Dataset entries:
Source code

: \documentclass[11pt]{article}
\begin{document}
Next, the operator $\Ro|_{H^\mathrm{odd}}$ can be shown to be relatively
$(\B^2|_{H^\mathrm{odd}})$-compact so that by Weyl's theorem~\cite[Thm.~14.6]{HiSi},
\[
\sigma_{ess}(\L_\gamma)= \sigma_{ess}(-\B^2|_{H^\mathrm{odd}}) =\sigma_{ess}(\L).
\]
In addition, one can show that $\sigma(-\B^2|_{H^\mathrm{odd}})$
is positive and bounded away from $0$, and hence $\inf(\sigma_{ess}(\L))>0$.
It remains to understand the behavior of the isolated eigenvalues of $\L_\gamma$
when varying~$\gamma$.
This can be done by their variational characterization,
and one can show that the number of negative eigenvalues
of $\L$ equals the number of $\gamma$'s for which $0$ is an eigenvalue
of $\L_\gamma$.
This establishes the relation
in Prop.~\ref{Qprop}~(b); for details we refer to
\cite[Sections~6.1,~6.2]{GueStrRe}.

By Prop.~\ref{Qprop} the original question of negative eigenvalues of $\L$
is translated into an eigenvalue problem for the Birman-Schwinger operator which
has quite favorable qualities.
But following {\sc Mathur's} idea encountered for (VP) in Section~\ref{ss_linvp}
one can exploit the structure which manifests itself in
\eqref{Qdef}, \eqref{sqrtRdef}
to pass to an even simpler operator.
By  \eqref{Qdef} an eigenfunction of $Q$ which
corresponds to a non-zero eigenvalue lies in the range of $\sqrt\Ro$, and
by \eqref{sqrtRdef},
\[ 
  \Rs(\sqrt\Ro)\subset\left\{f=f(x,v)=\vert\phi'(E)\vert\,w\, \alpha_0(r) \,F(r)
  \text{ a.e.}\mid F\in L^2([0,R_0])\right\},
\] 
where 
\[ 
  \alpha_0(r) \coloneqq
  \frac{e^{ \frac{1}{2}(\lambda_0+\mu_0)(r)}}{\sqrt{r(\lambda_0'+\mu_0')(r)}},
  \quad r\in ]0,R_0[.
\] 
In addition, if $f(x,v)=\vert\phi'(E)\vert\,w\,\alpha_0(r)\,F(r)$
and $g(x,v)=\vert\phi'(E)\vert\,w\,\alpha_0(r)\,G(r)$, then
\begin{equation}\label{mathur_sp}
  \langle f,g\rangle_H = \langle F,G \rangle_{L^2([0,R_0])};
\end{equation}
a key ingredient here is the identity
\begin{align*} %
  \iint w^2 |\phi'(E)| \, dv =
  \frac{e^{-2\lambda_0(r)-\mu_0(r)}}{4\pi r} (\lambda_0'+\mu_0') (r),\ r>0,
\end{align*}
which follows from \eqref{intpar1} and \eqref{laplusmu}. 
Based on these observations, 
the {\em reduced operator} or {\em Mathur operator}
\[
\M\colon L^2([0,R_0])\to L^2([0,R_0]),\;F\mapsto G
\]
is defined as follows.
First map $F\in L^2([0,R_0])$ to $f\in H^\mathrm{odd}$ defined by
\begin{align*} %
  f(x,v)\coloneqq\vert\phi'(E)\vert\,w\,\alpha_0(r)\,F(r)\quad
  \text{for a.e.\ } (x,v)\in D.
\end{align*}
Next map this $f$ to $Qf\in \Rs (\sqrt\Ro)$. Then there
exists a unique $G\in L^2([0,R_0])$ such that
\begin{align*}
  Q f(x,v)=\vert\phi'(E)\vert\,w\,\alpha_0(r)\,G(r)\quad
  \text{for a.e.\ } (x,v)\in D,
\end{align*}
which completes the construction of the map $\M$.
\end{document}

## [REQUIREMENT]
Within the records above, each line containing "operator" is to be returned.

## [REPLY]
Next, the operator $\Ro|_{H^\mathrm{odd}}$ can be shown to be relatively
is translated into an eigenvalue problem for the Birman-Schwinger operator which
to pass to an even simpler operator.
the {\em reduced operator} or {\em Mathur operator}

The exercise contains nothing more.